Für ein Zukunftsmodell hält sie „Farm to table“, eine Art urbaner Gemüsehof mit angeschlossenem Restaurant. Da werden Salate, Kräuter und Gemüse im Keller gezüchtet und frisch aufgetischt. In einer Halle in Hamburg wird bereits Salat für die Gastronomie angebaut – und Restaurantbesucher können ihn später aus der beleuchteten Vitrine ernten. Street Food bleibe ein wichtiges Thema, meint Nicolay, man hole sich den Markt ins Lokal und präsentiere dort die frischen Produkte, ebenso bleibe der Trend, Lounge und Restaurant zu vermischen und eine Art Wohnzimmer zu schaffen.

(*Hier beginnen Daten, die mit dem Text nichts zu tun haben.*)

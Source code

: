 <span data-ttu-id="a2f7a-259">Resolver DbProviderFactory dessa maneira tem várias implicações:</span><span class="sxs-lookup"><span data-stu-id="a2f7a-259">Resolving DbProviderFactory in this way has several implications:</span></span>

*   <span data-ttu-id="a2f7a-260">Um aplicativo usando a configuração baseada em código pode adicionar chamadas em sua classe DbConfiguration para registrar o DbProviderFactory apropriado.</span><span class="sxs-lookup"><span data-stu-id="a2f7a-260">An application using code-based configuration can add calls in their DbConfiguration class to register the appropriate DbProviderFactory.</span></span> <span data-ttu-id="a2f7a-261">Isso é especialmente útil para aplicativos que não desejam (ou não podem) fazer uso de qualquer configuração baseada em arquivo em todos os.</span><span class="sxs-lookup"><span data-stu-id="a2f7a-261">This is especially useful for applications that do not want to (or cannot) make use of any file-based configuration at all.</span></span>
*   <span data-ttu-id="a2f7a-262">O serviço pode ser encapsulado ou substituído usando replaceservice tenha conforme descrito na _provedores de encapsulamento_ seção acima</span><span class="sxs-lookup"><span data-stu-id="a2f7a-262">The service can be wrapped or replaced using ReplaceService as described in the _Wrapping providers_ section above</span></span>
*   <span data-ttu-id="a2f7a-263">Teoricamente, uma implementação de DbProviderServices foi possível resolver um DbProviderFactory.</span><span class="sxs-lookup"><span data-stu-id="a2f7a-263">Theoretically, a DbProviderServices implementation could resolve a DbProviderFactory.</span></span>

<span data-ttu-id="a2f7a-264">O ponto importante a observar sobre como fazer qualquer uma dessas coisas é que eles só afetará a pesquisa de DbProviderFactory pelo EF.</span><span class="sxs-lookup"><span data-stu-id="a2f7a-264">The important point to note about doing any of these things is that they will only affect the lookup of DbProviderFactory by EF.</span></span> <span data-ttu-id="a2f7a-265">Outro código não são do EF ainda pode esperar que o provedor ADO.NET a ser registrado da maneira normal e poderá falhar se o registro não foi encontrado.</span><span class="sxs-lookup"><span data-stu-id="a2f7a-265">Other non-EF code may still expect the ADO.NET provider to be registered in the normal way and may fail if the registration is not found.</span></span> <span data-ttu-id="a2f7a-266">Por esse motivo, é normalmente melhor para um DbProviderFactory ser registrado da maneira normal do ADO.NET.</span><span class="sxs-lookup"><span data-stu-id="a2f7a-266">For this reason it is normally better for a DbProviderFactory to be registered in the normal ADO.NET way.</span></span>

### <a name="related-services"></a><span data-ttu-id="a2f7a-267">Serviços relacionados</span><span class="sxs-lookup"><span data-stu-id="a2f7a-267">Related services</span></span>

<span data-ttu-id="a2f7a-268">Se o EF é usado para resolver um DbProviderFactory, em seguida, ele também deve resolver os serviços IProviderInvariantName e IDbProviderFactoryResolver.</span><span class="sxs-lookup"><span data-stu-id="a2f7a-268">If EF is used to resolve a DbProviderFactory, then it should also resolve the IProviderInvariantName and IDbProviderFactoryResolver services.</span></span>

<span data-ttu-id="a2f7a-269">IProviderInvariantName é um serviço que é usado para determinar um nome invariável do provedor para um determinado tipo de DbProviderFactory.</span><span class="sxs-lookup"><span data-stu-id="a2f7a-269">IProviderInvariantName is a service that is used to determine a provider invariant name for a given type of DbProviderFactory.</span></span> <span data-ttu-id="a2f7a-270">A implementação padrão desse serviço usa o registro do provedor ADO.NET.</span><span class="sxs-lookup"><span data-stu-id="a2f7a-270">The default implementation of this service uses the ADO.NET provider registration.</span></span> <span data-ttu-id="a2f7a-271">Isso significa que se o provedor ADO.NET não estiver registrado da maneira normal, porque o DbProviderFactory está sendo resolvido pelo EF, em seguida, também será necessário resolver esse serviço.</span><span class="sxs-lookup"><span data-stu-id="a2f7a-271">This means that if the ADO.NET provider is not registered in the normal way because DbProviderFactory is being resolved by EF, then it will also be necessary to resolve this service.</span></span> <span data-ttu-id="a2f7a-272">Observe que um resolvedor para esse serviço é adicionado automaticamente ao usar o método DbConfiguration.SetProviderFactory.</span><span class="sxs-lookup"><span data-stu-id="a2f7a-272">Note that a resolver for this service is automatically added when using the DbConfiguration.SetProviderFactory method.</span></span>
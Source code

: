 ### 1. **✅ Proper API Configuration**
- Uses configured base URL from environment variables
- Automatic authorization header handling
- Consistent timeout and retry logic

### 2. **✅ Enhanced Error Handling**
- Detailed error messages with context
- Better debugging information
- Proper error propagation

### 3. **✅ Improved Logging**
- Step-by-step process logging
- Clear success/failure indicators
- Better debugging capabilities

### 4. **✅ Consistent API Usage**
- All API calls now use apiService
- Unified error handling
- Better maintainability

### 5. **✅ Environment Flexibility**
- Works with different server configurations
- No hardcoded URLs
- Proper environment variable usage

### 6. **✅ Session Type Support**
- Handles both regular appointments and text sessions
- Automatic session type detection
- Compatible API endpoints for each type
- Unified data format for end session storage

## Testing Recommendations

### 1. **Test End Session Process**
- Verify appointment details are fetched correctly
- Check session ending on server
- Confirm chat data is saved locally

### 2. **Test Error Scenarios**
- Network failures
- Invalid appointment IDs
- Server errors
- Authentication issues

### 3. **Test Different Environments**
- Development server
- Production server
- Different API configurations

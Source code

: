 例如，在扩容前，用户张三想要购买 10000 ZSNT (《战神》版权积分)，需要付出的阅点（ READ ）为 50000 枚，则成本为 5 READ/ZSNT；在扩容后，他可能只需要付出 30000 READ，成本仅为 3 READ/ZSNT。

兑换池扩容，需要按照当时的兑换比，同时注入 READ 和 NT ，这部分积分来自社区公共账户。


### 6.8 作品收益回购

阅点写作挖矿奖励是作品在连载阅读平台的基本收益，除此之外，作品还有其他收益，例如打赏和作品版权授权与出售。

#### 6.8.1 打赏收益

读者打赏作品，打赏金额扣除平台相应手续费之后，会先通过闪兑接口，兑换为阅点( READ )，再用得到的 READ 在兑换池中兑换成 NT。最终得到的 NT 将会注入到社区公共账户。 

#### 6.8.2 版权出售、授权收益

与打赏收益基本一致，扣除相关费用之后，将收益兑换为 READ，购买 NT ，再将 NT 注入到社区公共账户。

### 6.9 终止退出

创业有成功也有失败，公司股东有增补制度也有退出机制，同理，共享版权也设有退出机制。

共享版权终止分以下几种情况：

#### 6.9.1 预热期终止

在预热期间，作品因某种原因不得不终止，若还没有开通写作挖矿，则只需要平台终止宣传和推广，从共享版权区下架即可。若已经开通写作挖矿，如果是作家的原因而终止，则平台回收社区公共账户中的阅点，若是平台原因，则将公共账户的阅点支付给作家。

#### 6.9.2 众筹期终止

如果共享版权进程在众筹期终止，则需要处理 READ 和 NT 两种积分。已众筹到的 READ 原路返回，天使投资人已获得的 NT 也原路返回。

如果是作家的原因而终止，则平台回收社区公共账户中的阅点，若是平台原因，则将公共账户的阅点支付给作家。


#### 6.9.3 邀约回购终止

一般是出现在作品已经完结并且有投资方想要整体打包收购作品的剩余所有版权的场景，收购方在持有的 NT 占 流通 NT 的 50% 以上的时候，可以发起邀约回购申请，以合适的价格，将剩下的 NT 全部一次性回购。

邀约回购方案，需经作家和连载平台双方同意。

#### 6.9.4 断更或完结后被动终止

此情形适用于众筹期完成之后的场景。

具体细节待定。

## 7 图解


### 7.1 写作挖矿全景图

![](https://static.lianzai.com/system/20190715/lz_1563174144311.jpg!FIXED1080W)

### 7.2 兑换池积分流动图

Und wo steht Stuttgart? Früher sei das Amici führend gewesen, findet Nicolay, zuerst aß man, dann ging man oben tanzen – ein Gefühl wie in einer internationalen Metropole. Leider hätten aber viele engagierte Gastronomen Stuttgart verlassen. Das Delice immerhin erzähle Geschichten, da sei der Koch mittendrin. „Der Gast fühlt die Qualität und ignoriert, dass das Delice eher ein Kellerlokal ist.“ Wirklich trendig ist aus ihrer Sicht lediglich das 5 mit der stylischen Bar und dem darüberliegenden Restaurant. Mit dem richtigen Licht könne man aber noch mehr Flair schaffen. Frank Dittel hält das Origami an der Hauptstätter Straße für ein „Meisterstück“: „Da stimmt das Produkt.“ Insgesamt sei Stuttgart lange das Schlusslicht unter den deutschen Großstädten gewesen, „aber seit einigen Jahren holt die Stadt auf“, sagt er, „ und sie hat noch Potenzial“.